The 24-year-old is only the second player to have clinched 50-plus (55 and second-highest in the season) along with 500-plus (603) runs with the bat in a Ranji season. The other cricketer to have achieved this feat is Joshi (for Karnataka in the 1995-96 season).

Immediately after the feat, Joshi was handed the India cap. This story drew Yadav’s attention. “Yeah, who doesn’t want to play for India? But that is not what I have in mind, as of now. Let’s take one step at a time,” he adds.

The back story

His switch from TN to Meghalaya was suggested by a Tamil Nadu Cricket Association official so that he could hone his skills across all formats as a guest player. On December 10 last year, Yadav announced his first-class debut, claiming nine wickets and scoring 61 runs against Nagaland in a single innings. Exactly 26 days later, playing his fourth Ranji Trophy match, he ran through Puducherry. His figures read 8 for 31.

He wasn’t done yet. Less than two weeks later, his left-arm spin proved fatal again; he picked up six wickets for only 12 runs against Manipur.

Meghalaya failed to make the quarterfinals but Yadav sent across a message. “I ain’t done yet. I have lots to prove. My father and coach M. Premnath sir have invested a lot in me. I have to repay them,” says the Gorakhpur-born cricketer, whose family had moved to Hosur in Tamil Nadu for greener pastures.

His father, Ram Singh Yadav, was a daily wage painter and mother, Maya Devi, a housewife. The job was not enough to make a cricketer in the household.

Finding a coach

In 2008, when ‘Future India Cricket Academy’ opened up nearby, Sanjay couldn’t hold back. He fled home to attend the selection camp. A boy of 13 then, Sanjay didn’t take time to win over coach Premnath. “There was something about him that made me immediately like him. I cannot tell you what it was, though,” Premnath recalls.

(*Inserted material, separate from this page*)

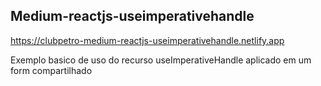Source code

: ## Medium-reactjs-useimperativehandle

https://clubpetro-medium-reactjs-useimperativehandle.netlify.app

Exemplo basico de uso do recurso useImperativeHandle aplicado em um form compartilhado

“Two weeks after the classes commenced, he disappeared. No calls, no texts. Nothing. He just vanished,” he continues. Premnath’s efforts of bringing him back went in vain. He wasn’t to be found. The coach didn’t even know where he lived.

Six months since the incident, Premnath was watching his boys play against the students of the Maharishi Vidya Mandir school in Chennai. “And suddenly, my eyes fell on him in the dugout. I sent across a message asking him to wait after the match. He obeyed.”

Sanjay clearly remembers the day. He laughs, “Yes, I was scared he will scold me. I started crying and told him why I hadn’t come. My father earned very less money. I couldn’t continue. He is a kind man. He immediately took me under his wing, and till date has never asked for fee.”

That’s the beauty of sport. It builds character and relationships.